# [Your assignment]
Return, from the data below, each line that contains the word "Ensure".

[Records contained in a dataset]
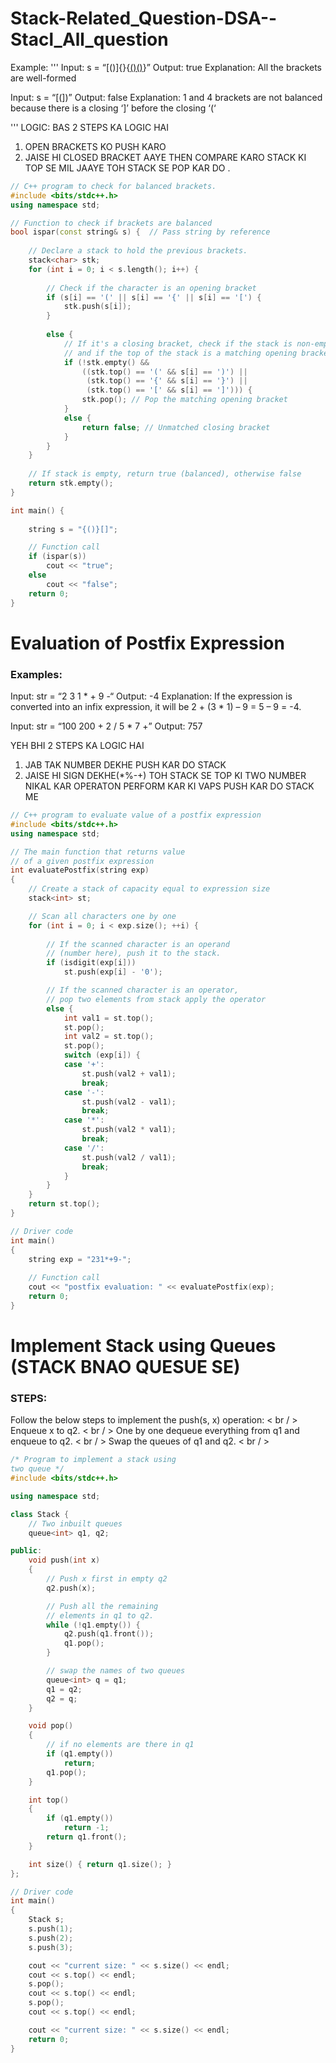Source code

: # Stack-Related_Question-DSA--Stacl_All_question

Example:
'''
Input: s = “[()]{}{[()()]()}” 
Output: true
Explanation: All the brackets are well-formed


Input: s = “[(])” 
Output: false
Explanation: 1 and 4 brackets are not balanced because 
there is a closing ‘]’ before the closing ‘(‘

'''
LOGIC:  BAS 2 STEPS KA LOGIC HAI 
1. OPEN BRACKETS KO PUSH KARO
2. JAISE HI CLOSED BRACKET AAYE THEN COMPARE KARO STACK KI TOP SE MIL JAAYE TOH STACK SE POP KAR DO .


```c++
// C++ program to check for balanced brackets.
#include <bits/stdc++.h>
using namespace std;

// Function to check if brackets are balanced
bool ispar(const string& s) {  // Pass string by reference
  
    // Declare a stack to hold the previous brackets.
    stack<char> stk;
    for (int i = 0; i < s.length(); i++) {
        
        // Check if the character is an opening bracket
        if (s[i] == '(' || s[i] == '{' || s[i] == '[') {
            stk.push(s[i]); 
        } 
      
        else {
            // If it's a closing bracket, check if the stack is non-empty
            // and if the top of the stack is a matching opening bracket
            if (!stk.empty() && 
                ((stk.top() == '(' && s[i] == ')') ||
                 (stk.top() == '{' && s[i] == '}') ||
                 (stk.top() == '[' && s[i] == ']'))) {
                stk.pop(); // Pop the matching opening bracket
            }
            else {
                return false; // Unmatched closing bracket
            }
        }
    }
    
    // If stack is empty, return true (balanced), otherwise false
    return stk.empty();
}

int main() {
  
    string s = "{()}[]";

    // Function call
    if (ispar(s))
        cout << "true";
    else
        cout << "false";
    return 0;
}

```



# Evaluation of Postfix Expression

### Examples:

Input: str = “2 3 1 * + 9 -“
Output: -4
Explanation: If the expression is converted into an infix expression, it will be 2 + (3 * 1) – 9 = 5 – 9 = -4.


Input: str = “100 200 + 2 / 5 * 7 +”
Output: 757


YEH BHI 2 STEPS KA LOGIC HAI 
1. JAB TAK NUMBER DEKHE PUSH KAR DO STACK
2. JAISE HI SIGN DEKHE(*%-+) TOH STACK SE TOP KI TWO NUMBER NIKAL KAR OPERATON PERFORM KAR KI VAPS PUSH KAR DO STACK ME


```C++
// C++ program to evaluate value of a postfix expression
#include <bits/stdc++.h>
using namespace std;

// The main function that returns value 
// of a given postfix expression
int evaluatePostfix(string exp)
{
    // Create a stack of capacity equal to expression size
    stack<int> st;

    // Scan all characters one by one
    for (int i = 0; i < exp.size(); ++i) {
        
        // If the scanned character is an operand 
        // (number here), push it to the stack.
        if (isdigit(exp[i]))
            st.push(exp[i] - '0');

        // If the scanned character is an operator, 
        // pop two elements from stack apply the operator
        else {
            int val1 = st.top();
            st.pop();
            int val2 = st.top();
            st.pop();
            switch (exp[i]) {
            case '+':
                st.push(val2 + val1);
                break;
            case '-':
                st.push(val2 - val1);
                break;
            case '*':
                st.push(val2 * val1);
                break;
            case '/':
                st.push(val2 / val1);
                break;
            }
        }
    }
    return st.top();
}

// Driver code
int main()
{
    string exp = "231*+9-";
  
    // Function call
    cout << "postfix evaluation: " << evaluatePostfix(exp);
    return 0;
}

```


# Implement Stack using Queues (STACK BNAO QUESUE SE)

### STEPS:
Follow the below steps to implement the push(s, x) operation:  < br / > 
Enqueue x to q2.  < br / > 
One by one dequeue everything from q1 and enqueue to q2.  < br / > 
Swap the queues of q1 and q2. < br / > 

```C++
/* Program to implement a stack using
two queue */
#include <bits/stdc++.h>

using namespace std;

class Stack {
    // Two inbuilt queues
    queue<int> q1, q2;

public:
    void push(int x)
    {
        // Push x first in empty q2
        q2.push(x);

        // Push all the remaining
        // elements in q1 to q2.
        while (!q1.empty()) {
            q2.push(q1.front());
            q1.pop();
        }

        // swap the names of two queues
        queue<int> q = q1;
        q1 = q2;
        q2 = q;
    }

    void pop()
    {
        // if no elements are there in q1
        if (q1.empty())
            return;
        q1.pop();
    }

    int top()
    {
        if (q1.empty())
            return -1;
        return q1.front();
    }

    int size() { return q1.size(); }
};

// Driver code
int main()
{
    Stack s;
    s.push(1);
    s.push(2);
    s.push(3);

    cout << "current size: " << s.size() << endl;
    cout << s.top() << endl;
    s.pop();
    cout << s.top() << endl;
    s.pop();
    cout << s.top() << endl;

    cout << "current size: " << s.size() << endl;
    return 0;
}

```






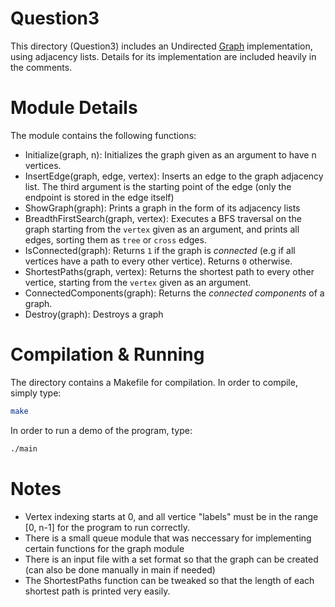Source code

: # Question3

This directory (Question3) includes an Undirected [Graph](https://en.wikipedia.org/wiki/Graph_(abstract_data_type))  implementation, using adjacency lists. Details for its implementation are included heavily in the comments. 

# Module Details

The module contains the following functions: 
- Initialize(graph, n): Initializes the graph given as an argument to have n vertices.
- InsertEdge(graph, edge, vertex): Inserts an edge to the graph adjacency list. The third argument is the starting point of the edge (only the endpoint is stored in the edge itself)
- ShowGraph(graph): Prints a graph in the form of its adjacency lists
- BreadthFirstSearch(graph, vertex): Executes a BFS traversal on the graph starting from the `vertex` given as an argument, and prints all edges, sorting them as `tree` or `cross` edges.
- IsConnected(graph): Returns `1` if the graph is *connected* (e.g if all vertices have a path to every other vertice). Returns `0` otherwise.
- ShortestPaths(graph, vertex): Returns the shortest path to every other vertice, starting from the `vertex` given as an argument.
- ConnectedComponents(graph): Returns the *connected components* of a graph.
- Destroy(graph): Destroys a graph

# Compilation & Running

The directory contains a Makefile for compilation. In order to compile, simply type: 
```sh
make
```
In order to run a demo of the program, type: 
```sh
./main
```

# Notes

- Vertex indexing starts at 0, and all vertice "labels" must be in the range [0, n-1] for the program to run correctly.
- There is a small queue module that was neccessary for implementing certain functions for the graph module
- There is an input file with a set format so that the graph can be created (can also be done manually in main if needed)
- The ShortestPaths function can be tweaked so that the length of each shortest path is printed very easily.
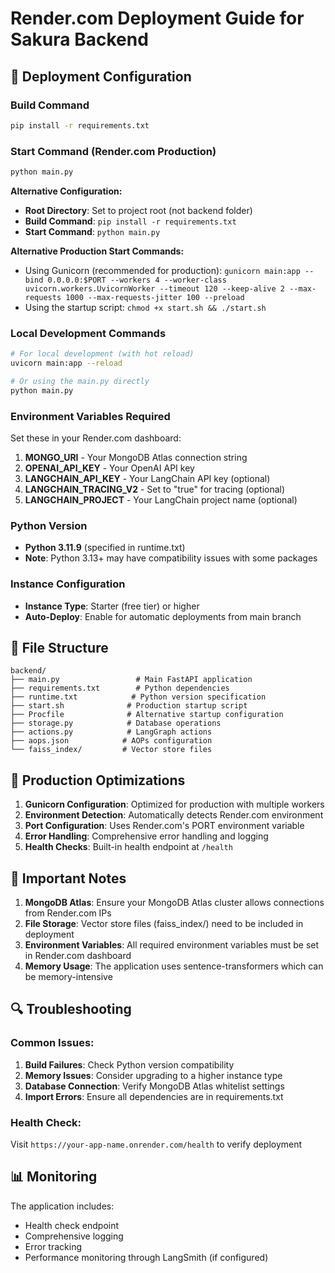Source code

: # Render.com Deployment Guide for Sakura Backend

## 🚀 Deployment Configuration

### Build Command
```bash
pip install -r requirements.txt
```

### Start Command (Render.com Production)
```bash
python main.py
```

**Alternative Configuration:**
- **Root Directory**: Set to project root (not backend folder)
- **Build Command**: `pip install -r requirements.txt`
- **Start Command**: `python main.py`

**Alternative Production Start Commands:**
- Using Gunicorn (recommended for production): `gunicorn main:app --bind 0.0.0.0:$PORT --workers 4 --worker-class uvicorn.workers.UvicornWorker --timeout 120 --keep-alive 2 --max-requests 1000 --max-requests-jitter 100 --preload`
- Using the startup script: `chmod +x start.sh && ./start.sh`

### Local Development Commands
```bash
# For local development (with hot reload)
uvicorn main:app --reload

# Or using the main.py directly
python main.py
```

### Environment Variables Required

Set these in your Render.com dashboard:

1. **MONGO_URI** - Your MongoDB Atlas connection string
2. **OPENAI_API_KEY** - Your OpenAI API key
3. **LANGCHAIN_API_KEY** - Your LangChain API key (optional)
4. **LANGCHAIN_TRACING_V2** - Set to "true" for tracing (optional)
5. **LANGCHAIN_PROJECT** - Your LangChain project name (optional)

### Python Version
- **Python 3.11.9** (specified in runtime.txt)
- **Note**: Python 3.13+ may have compatibility issues with some packages

### Instance Configuration
- **Instance Type**: Starter (free tier) or higher
- **Auto-Deploy**: Enable for automatic deployments from main branch

## 📁 File Structure
```
backend/
├── main.py                 # Main FastAPI application
├── requirements.txt        # Python dependencies
├── runtime.txt            # Python version specification
├── start.sh              # Production startup script
├── Procfile              # Alternative startup configuration
├── storage.py            # Database operations
├── actions.py            # LangGraph actions
├── aops.json            # AOPs configuration
└── faiss_index/         # Vector store files
```

## 🔧 Production Optimizations

1. **Gunicorn Configuration**: Optimized for production with multiple workers
2. **Environment Detection**: Automatically detects Render.com environment
3. **Port Configuration**: Uses Render.com's PORT environment variable
4. **Error Handling**: Comprehensive error handling and logging
5. **Health Checks**: Built-in health endpoint at `/health`

## 🚨 Important Notes

1. **MongoDB Atlas**: Ensure your MongoDB Atlas cluster allows connections from Render.com IPs
2. **File Storage**: Vector store files (faiss_index/) need to be included in deployment
3. **Environment Variables**: All required environment variables must be set in Render.com dashboard
4. **Memory Usage**: The application uses sentence-transformers which can be memory-intensive

## 🔍 Troubleshooting

### Common Issues:
1. **Build Failures**: Check Python version compatibility
2. **Memory Issues**: Consider upgrading to a higher instance type
3. **Database Connection**: Verify MongoDB Atlas whitelist settings
4. **Import Errors**: Ensure all dependencies are in requirements.txt

### Health Check:
Visit `https://your-app-name.onrender.com/health` to verify deployment

## 📊 Monitoring

The application includes:
- Health check endpoint
- Comprehensive logging
- Error tracking
- Performance monitoring through LangSmith (if configured)
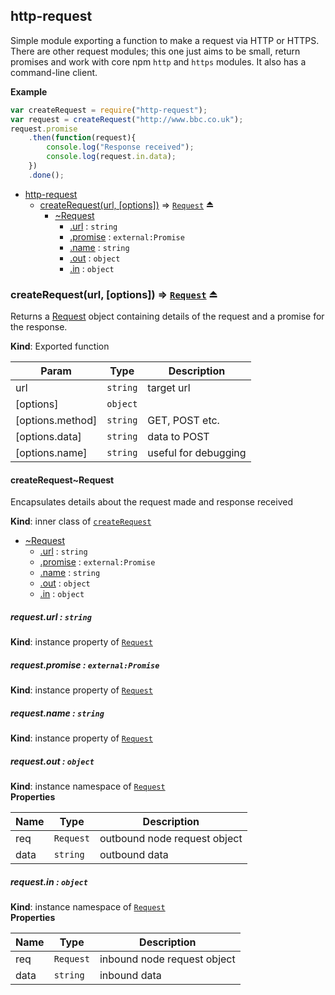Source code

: <a name="module_http-request"></a>
## http-request
Simple module exporting a function to make a request via HTTP or HTTPS. There are other request modules; this one just aims to be small, return promises and work with core npm `http` and `https` modules. It also has a command-line client.

**Example**  
```js
var createRequest = require("http-request");
var request = createRequest("http://www.bbc.co.uk");
request.promise
	.then(function(request){
		console.log("Response received");
		console.log(request.in.data);
	})
	.done();
```

* [http-request](#module_http-request)
  * [createRequest(url, [options])](#exp_module_http-request--createRequest) ⇒ <code>[Request](#module_http-request--createRequest..Request)</code> ⏏
    * [~Request](#module_http-request--createRequest..Request)
      * [.url](#module_http-request--createRequest..Request#url) : <code>string</code>
      * [.promise](#module_http-request--createRequest..Request#promise) : <code>external:Promise</code>
      * [.name](#module_http-request--createRequest..Request#name) : <code>string</code>
      * [.out](#module_http-request--createRequest..Request#out) : <code>object</code>
      * [.in](#module_http-request--createRequest..Request#in) : <code>object</code>

<a name="exp_module_http-request--createRequest"></a>
### createRequest(url, [options]) ⇒ <code>[Request](#module_http-request--createRequest..Request)</code> ⏏
Returns a [Request](#module_http-request--createRequest..Request) object containing details of the request and a promise for the response.

**Kind**: Exported function  

| Param | Type | Description |
| --- | --- | --- |
| url | <code>string</code> | target url |
| [options] | <code>object</code> |  |
| [options.method] | <code>string</code> | GET, POST etc. |
| [options.data] | <code>string</code> | data to POST |
| [options.name] | <code>string</code> | useful for debugging |

<a name="module_http-request--createRequest..Request"></a>
#### createRequest~Request
Encapsulates details about the request made and response received

**Kind**: inner class of <code>[createRequest](#exp_module_http-request--createRequest)</code>  

* [~Request](#module_http-request--createRequest..Request)
  * [.url](#module_http-request--createRequest..Request#url) : <code>string</code>
  * [.promise](#module_http-request--createRequest..Request#promise) : <code>external:Promise</code>
  * [.name](#module_http-request--createRequest..Request#name) : <code>string</code>
  * [.out](#module_http-request--createRequest..Request#out) : <code>object</code>
  * [.in](#module_http-request--createRequest..Request#in) : <code>object</code>

<a name="module_http-request--createRequest..Request#url"></a>
##### request.url : <code>string</code>
**Kind**: instance property of <code>[Request](#module_http-request--createRequest..Request)</code>  
<a name="module_http-request--createRequest..Request#promise"></a>
##### request.promise : <code>external:Promise</code>
**Kind**: instance property of <code>[Request](#module_http-request--createRequest..Request)</code>  
<a name="module_http-request--createRequest..Request#name"></a>
##### request.name : <code>string</code>
**Kind**: instance property of <code>[Request](#module_http-request--createRequest..Request)</code>  
<a name="module_http-request--createRequest..Request#out"></a>
##### request.out : <code>object</code>
**Kind**: instance namespace of <code>[Request](#module_http-request--createRequest..Request)</code>  
**Properties**

| Name | Type | Description |
| --- | --- | --- |
| req | <code>Request</code> | outbound node request object |
| data | <code>string</code> | outbound data |

<a name="module_http-request--createRequest..Request#in"></a>
##### request.in : <code>object</code>
**Kind**: instance namespace of <code>[Request](#module_http-request--createRequest..Request)</code>  
**Properties**

| Name | Type | Description |
| --- | --- | --- |
| req | <code>Request</code> | inbound node request object |
| data | <code>string</code> | inbound data |


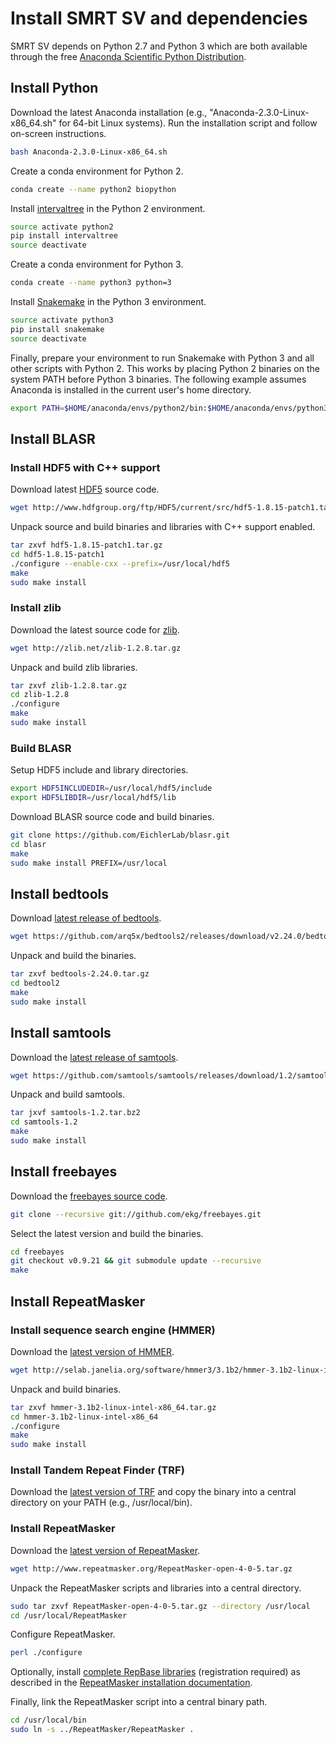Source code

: # Install SMRT SV and dependencies

SMRT SV depends on Python 2.7 and Python 3 which are both available through the
free [Anaconda Scientific Python
Distribution](https://store.continuum.io/cshop/anaconda/).

## Install Python

Download the latest Anaconda installation (e.g.,
"Anaconda-2.3.0-Linux-x86_64.sh" for 64-bit Linux systems). Run the installation
script and follow on-screen instructions.

```bash
bash Anaconda-2.3.0-Linux-x86_64.sh
```

Create a conda environment for Python 2.

```bash
conda create --name python2 biopython
```

Install [intervaltree](https://pypi.python.org/pypi/intervaltree/) in the Python
2 environment.

```bash
source activate python2
pip install intervaltree
source deactivate
```

Create a conda environment for Python 3.

```bash
conda create --name python3 python=3
```

Install [Snakemake](https://bitbucket.org/johanneskoester/snakemake/) in the
Python 3 environment.

```bash
source activate python3
pip install snakemake
source deactivate
```

Finally, prepare your environment to run Snakemake with Python 3 and all other
scripts with Python 2. This works by placing Python 2 binaries on the system
PATH before Python 3 binaries. The following example assumes Anaconda is
installed in the current user's home directory.

```bash
export PATH=$HOME/anaconda/envs/python2/bin:$HOME/anaconda/envs/python3/bin:$PATH
```

## Install BLASR

### Install HDF5 with C++ support

Download latest [HDF5](http://www.hdfgroup.org) source code.

```bash
wget http://www.hdfgroup.org/ftp/HDF5/current/src/hdf5-1.8.15-patch1.tar.gz
```

Unpack source and build binaries and libraries with C++ support enabled.

```bash
tar zxvf hdf5-1.8.15-patch1.tar.gz
cd hdf5-1.8.15-patch1
./configure --enable-cxx --prefix=/usr/local/hdf5
make
sudo make install
```

### Install zlib

Download the latest source code for [zlib](http://www.zlib.net/).

```bash
wget http://zlib.net/zlib-1.2.8.tar.gz
```

Unpack and build zlib libraries.

```bash
tar zxvf zlib-1.2.8.tar.gz
cd zlib-1.2.8
./configure
make
sudo make install
```

### Build BLASR

Setup HDF5 include and library directories.

```bash
export HDF5INCLUDEDIR=/usr/local/hdf5/include
export HDF5LIBDIR=/usr/local/hdf5/lib
```

Download BLASR source code and build binaries.

```bash
git clone https://github.com/EichlerLab/blasr.git
cd blasr
make
sudo make install PREFIX=/usr/local
```

## Install bedtools

Download [latest release of bedtools](https://github.com/arq5x/bedtools2/releases/latest).

```bash
wget https://github.com/arq5x/bedtools2/releases/download/v2.24.0/bedtools-2.24.0.tar.gz
```

Unpack and build the binaries.

```bash
tar zxvf bedtools-2.24.0.tar.gz
cd bedtool2
make
sudo make install
```

## Install samtools

Download the [latest release of samtools](https://github.com/samtools/samtools/releases/latest).

```bash
wget https://github.com/samtools/samtools/releases/download/1.2/samtools-1.2.tar.bz2
```

Unpack and build samtools.

```bash
tar jxvf samtools-1.2.tar.bz2
cd samtools-1.2
make
sudo make install
```

## Install freebayes

Download the [freebayes source code](https://github.com/ekg/freebayes).

```bash
git clone --recursive git://github.com/ekg/freebayes.git
```

Select the latest version and build the binaries.

```bash
cd freebayes
git checkout v0.9.21 && git submodule update --recursive
make
```

## Install RepeatMasker

### Install sequence search engine (HMMER)

Download the [latest version of HMMER](http://hmmer.janelia.org/).

```bash
wget http://selab.janelia.org/software/hmmer3/3.1b2/hmmer-3.1b2-linux-intel-x86_64.tar.gz
```

Unpack and build binaries.

```bash
tar zxvf hmmer-3.1b2-linux-intel-x86_64.tar.gz
cd hmmer-3.1b2-linux-intel-x86_64
./configure
make
sudo make install
```

### Install Tandem Repeat Finder (TRF)

Download the [latest version of TRF](http://tandem.bu.edu/trf/trf.download.html)
and copy the binary into a central directory on your PATH (e.g.,
/usr/local/bin).

### Install RepeatMasker

Download the [latest version of RepeatMasker](http://www.repeatmasker.org).

```bash
wget http://www.repeatmasker.org/RepeatMasker-open-4-0-5.tar.gz
```

Unpack the RepeatMasker scripts and libraries into a central directory.

```bash
sudo tar zxvf RepeatMasker-open-4-0-5.tar.gz --directory /usr/local
cd /usr/local/RepeatMasker
```

Configure RepeatMasker.

```bash
perl ./configure
```

Optionally, install [complete RepBase libraries](http://www.girinst.org/)
(registration required) as described in the [RepeatMasker installation
documentation](http://www.repeatmasker.org/RMDownload.html).

Finally, link the RepeatMasker script into a central binary path.

```bash
cd /usr/local/bin
sudo ln -s ../RepeatMasker/RepeatMasker .
```
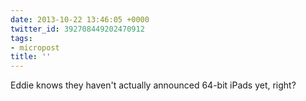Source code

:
 ```yaml
---
date: 2013-10-22 13:46:05 +0000
twitter_id: 392708449202470912
tags:
- micropost
title: ''
---
```


Eddie knows they haven't actually announced 64-bit iPads yet, right?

# [Expected answer]
1. **MongoDB Atlas**: Ensure your MongoDB Atlas cluster allows connections from Render.com IPs
4. **Import Errors**: Ensure all dependencies are in requirements.txt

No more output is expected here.